In Europe, thinking on these issues is already advanced. The focus now is on how best to incorporate the advanced economies into the developed world's opinion forming and decision-making structures, how best to rebalance relationships, and the ways in which the European private sector should be mobilised to access the markets and capital in emerging markets response is complex

In the Caribbean, responding is much more complex. While the region is easily able to reach the same conclusions, the devil comes in the detail.

This is because the region's options for action are for the most part limited, its economies are small, its transport links are poor, its nations are at different levels of economic development, and the capacity of governments and the private sector is limited.

The effect is to promote national interest over regional objectives and cause nations to see external developments and relationships in very different ways. The consequence is a series of contradictions in foreign-trade policy that suggest that national rather than regional responses to the changing global power may be the norm for the foreseeable future.

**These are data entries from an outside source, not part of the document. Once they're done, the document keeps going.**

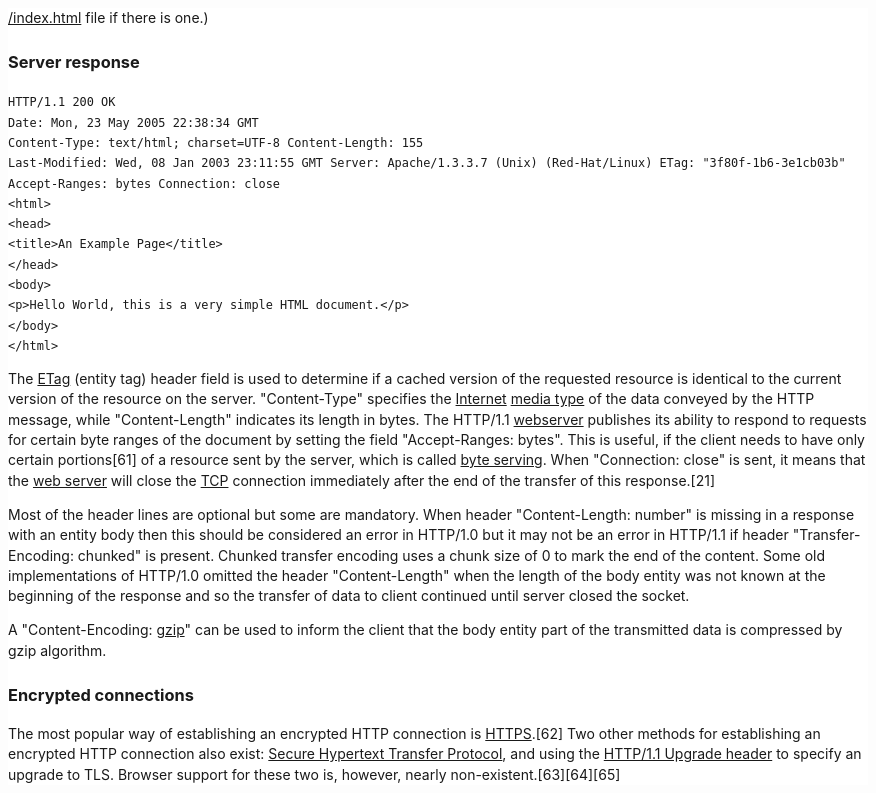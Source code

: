 [/index.html](https://en.wikipedia.org/wiki/Webserver\_directory\_index) file if there is one.)

### Server response

```
HTTP/1.1 200 OK
Date: Mon, 23 May 2005 22:38:34 GMT
Content-Type: text/html; charset=UTF-8 Content-Length: 155
Last-Modified: Wed, 08 Jan 2003 23:11:55 GMT Server: Apache/1.3.3.7 (Unix) (Red-Hat/Linux) ETag: "3f80f-1b6-3e1cb03b"
Accept-Ranges: bytes Connection: close
<html>
<head>
<title>An Example Page</title>
</head>
<body>
<p>Hello World, this is a very simple HTML document.</p>
</body>
</html>
```

The [ETag](https://en.wikipedia.org/wiki/HTTP\_ETag) (entity tag) header field is used to determine if a cached version of the requested resource is identical to the current version of the resource on the server. "Content-Type" specifies the [Internet](https://en.wikipedia.org/wiki/Internet\_media\_type) [media type](https://en.wikipedia.org/wiki/Internet\_media\_type) of the data conveyed by the HTTP message, while "Content-Length" indicates its length in bytes. The HTTP/1.1 [webserver](https://en.wikipedia.org/wiki/Webserver) publishes its ability to respond to requests for certain byte ranges of the document by setting the field "Accept-Ranges: bytes". This is useful, if the client needs to have only certain portions\[61] of a resource sent by the server, which is called [byte serving](https://en.wikipedia.org/wiki/Byte\_serving). When "Connection: close" is sent, it means that the [web server](https://en.wikipedia.org/wiki/Web\_server) will close the [TCP](https://en.wikipedia.org/wiki/Transmission\_Control\_Protocol) connection immediately after the end of the transfer of this response.\[21]

Most of the header lines are optional but some are mandatory. When header "Content-Length: number" is missing in a response with an entity body then this should be considered an error in HTTP/1.0 but it may not be an error in HTTP/1.1 if header "Transfer-Encoding: chunked" is present. Chunked transfer encoding uses a chunk size of 0 to mark the end of the content. Some old implementations of HTTP/1.0 omitted the header "Content-Length" when the length of the body entity was not known at the beginning of the response and so the transfer of data to client continued until server closed the socket.

A "Content-Encoding: [gzip](https://en.wikipedia.org/wiki/Gzip)" can be used to inform the client that the body entity part of the transmitted data is compressed by gzip algorithm.

### Encrypted connections

The most popular way of establishing an encrypted HTTP connection is [HTTPS](https://en.wikipedia.org/wiki/HTTPS).\[62] Two other methods for establishing an encrypted HTTP connection also exist: [Secure Hypertext Transfer Protocol](https://en.wikipedia.org/wiki/Secure\_Hypertext\_Transfer\_Protocol), and using the [HTTP/1.1 Upgrade header](https://en.wikipedia.org/wiki/HTTP/1.1\_Upgrade\_header) to specify an upgrade to TLS. Browser support for these two is, however, nearly non-existent.\[63]\[64]\[65]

Put more specifically, the region usually finds it easy to agree on general political principles but far more difficult to follow through on the economic detail. While regional agreement is possible on issues that challenge shared political values or sovereignty - the integrity of Belize or Guyana's borders for example - it is much more difficult to deliver on a political consensus on foreign-trade policy.

An outstanding example of this was the time taken by the region to put forward a comprehensive schedule of tariff reductions in the negotiations with Europe for an economic partnership agreement (EPA).

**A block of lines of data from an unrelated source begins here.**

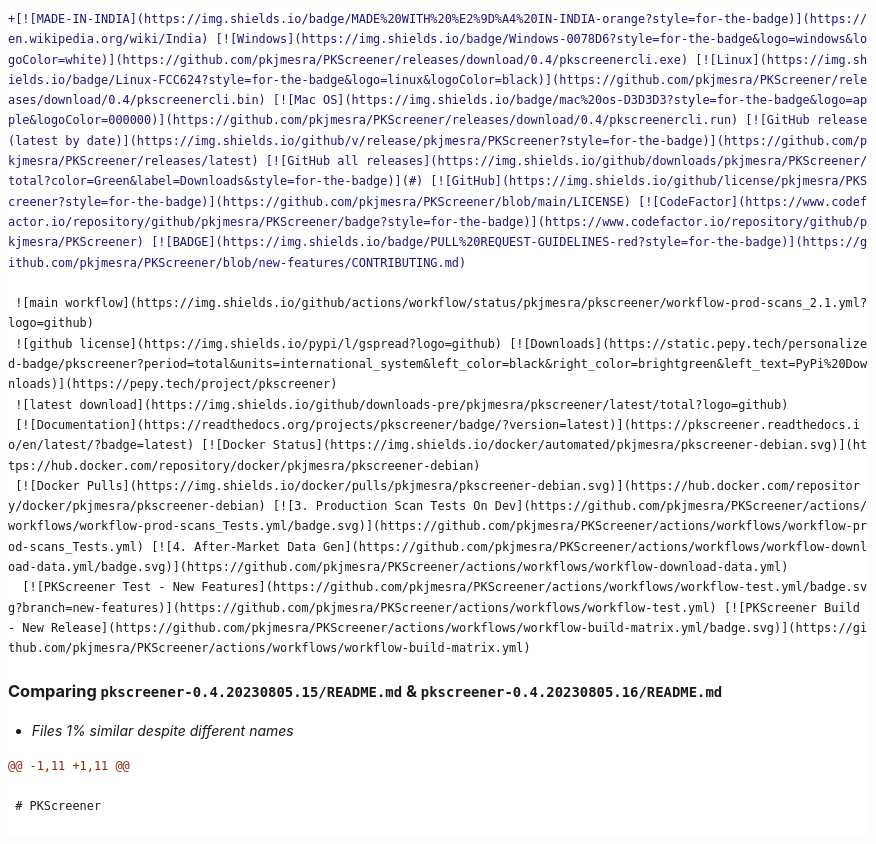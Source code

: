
 ```diff
+[![MADE-IN-INDIA](https://img.shields.io/badge/MADE%20WITH%20%E2%9D%A4%20IN-INDIA-orange?style=for-the-badge)](https://en.wikipedia.org/wiki/India) [![Windows](https://img.shields.io/badge/Windows-0078D6?style=for-the-badge&logo=windows&logoColor=white)](https://github.com/pkjmesra/PKScreener/releases/download/0.4/pkscreenercli.exe) [![Linux](https://img.shields.io/badge/Linux-FCC624?style=for-the-badge&logo=linux&logoColor=black)](https://github.com/pkjmesra/PKScreener/releases/download/0.4/pkscreenercli.bin) [![Mac OS](https://img.shields.io/badge/mac%20os-D3D3D3?style=for-the-badge&logo=apple&logoColor=000000)](https://github.com/pkjmesra/PKScreener/releases/download/0.4/pkscreenercli.run) [![GitHub release (latest by date)](https://img.shields.io/github/v/release/pkjmesra/PKScreener?style=for-the-badge)](https://github.com/pkjmesra/PKScreener/releases/latest) [![GitHub all releases](https://img.shields.io/github/downloads/pkjmesra/PKScreener/total?color=Green&label=Downloads&style=for-the-badge)](#) [![GitHub](https://img.shields.io/github/license/pkjmesra/PKScreener?style=for-the-badge)](https://github.com/pkjmesra/PKScreener/blob/main/LICENSE) [![CodeFactor](https://www.codefactor.io/repository/github/pkjmesra/PKScreener/badge?style=for-the-badge)](https://www.codefactor.io/repository/github/pkjmesra/PKScreener) [![BADGE](https://img.shields.io/badge/PULL%20REQUEST-GUIDELINES-red?style=for-the-badge)](https://github.com/pkjmesra/PKScreener/blob/new-features/CONTRIBUTING.md)
 
 ![main workflow](https://img.shields.io/github/actions/workflow/status/pkjmesra/pkscreener/workflow-prod-scans_2.1.yml?logo=github)
 ![github license](https://img.shields.io/pypi/l/gspread?logo=github) [![Downloads](https://static.pepy.tech/personalized-badge/pkscreener?period=total&units=international_system&left_color=black&right_color=brightgreen&left_text=PyPi%20Downloads)](https://pepy.tech/project/pkscreener)
 ![latest download](https://img.shields.io/github/downloads-pre/pkjmesra/pkscreener/latest/total?logo=github)
 [![Documentation](https://readthedocs.org/projects/pkscreener/badge/?version=latest)](https://pkscreener.readthedocs.io/en/latest/?badge=latest) [![Docker Status](https://img.shields.io/docker/automated/pkjmesra/pkscreener-debian.svg)](https://hub.docker.com/repository/docker/pkjmesra/pkscreener-debian)
 [![Docker Pulls](https://img.shields.io/docker/pulls/pkjmesra/pkscreener-debian.svg)](https://hub.docker.com/repository/docker/pkjmesra/pkscreener-debian) [![3. Production Scan Tests On Dev](https://github.com/pkjmesra/PKScreener/actions/workflows/workflow-prod-scans_Tests.yml/badge.svg)](https://github.com/pkjmesra/PKScreener/actions/workflows/workflow-prod-scans_Tests.yml) [![4. After-Market Data Gen](https://github.com/pkjmesra/PKScreener/actions/workflows/workflow-download-data.yml/badge.svg)](https://github.com/pkjmesra/PKScreener/actions/workflows/workflow-download-data.yml) 
  [![PKScreener Test - New Features](https://github.com/pkjmesra/PKScreener/actions/workflows/workflow-test.yml/badge.svg?branch=new-features)](https://github.com/pkjmesra/PKScreener/actions/workflows/workflow-test.yml) [![PKScreener Build - New Release](https://github.com/pkjmesra/PKScreener/actions/workflows/workflow-build-matrix.yml/badge.svg)](https://github.com/pkjmesra/PKScreener/actions/workflows/workflow-build-matrix.yml)
```

### Comparing `pkscreener-0.4.20230805.15/README.md` & `pkscreener-0.4.20230805.16/README.md`

 * *Files 1% similar despite different names*

```diff
@@ -1,11 +1,11 @@
 
 # PKScreener
 
```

Another was the continuing emphasis on sugar and bananas in political exchanges, despite the pressing need for external discussions on issues such as climate change, airlift, or taxation on carbon emissions - issues that touch on the competitiveness of the regional tourism economy.

To complicate matters further some nations have much more global leverage than others.

In this, four nations stand apart: Trinidad because of its wealth and its importance as an energy supplier with related downstream manufacturing operations; the Dominican Republic, because of its economic weight and ability to project its interests in key capitals; Cuba because of its geopolitical stance; its internationalism and ability to survive in the face of hostility; and Barbados, because of its solid economic development and carefully thought-through and delivered policies.

Business sector being disadvantageD

In contrast, those with less clout seem to find it difficult to separate current budgetary concerns from longer-term realities, or to determining how leveraged concessions today might result in long-term harm.

At its most absurd, this approach is represented by the games being played between government and Opposition in some Eastern Caribbean nations over relations with China and Taiwan. These should be shaming to anyone who places a high value on the sovereignty of a nation.

Moreover, they fly ultimately in the face of the reality that Beijing is a global superpower and unlikely in the longer term to forget such short-term expediency.

There are also many other inter-regional divergences.

These include differences over the future weight to be given to relations with the United States or European Union; the extent to which the region should focus more on individual states, such as Canada and Spain; whether the ACP group has much value beyond promoting solidarity; the extent to which Latin ties should be cultivated; and how Washington and Europe's emphasis on security over economic development should best be challenged.

At one level, all of this may seem academic, but it is not. The pace of global change is not being matched by the Caribbean's response.

Whether it is in the EPA negotiations or the slow pace of progress towards a Caricom Single Market and Economy, day by day, the region's business sector is being disadvantaged.

Most governments in the region have accepted that it is the business sector that generates wealth.

Without the right regional economic environment, trade agreements and new international relationships, the region's companies and industries will cease to prosper.

While a few of the region's nations can afford to pursue an independent path, most of the rest cannot.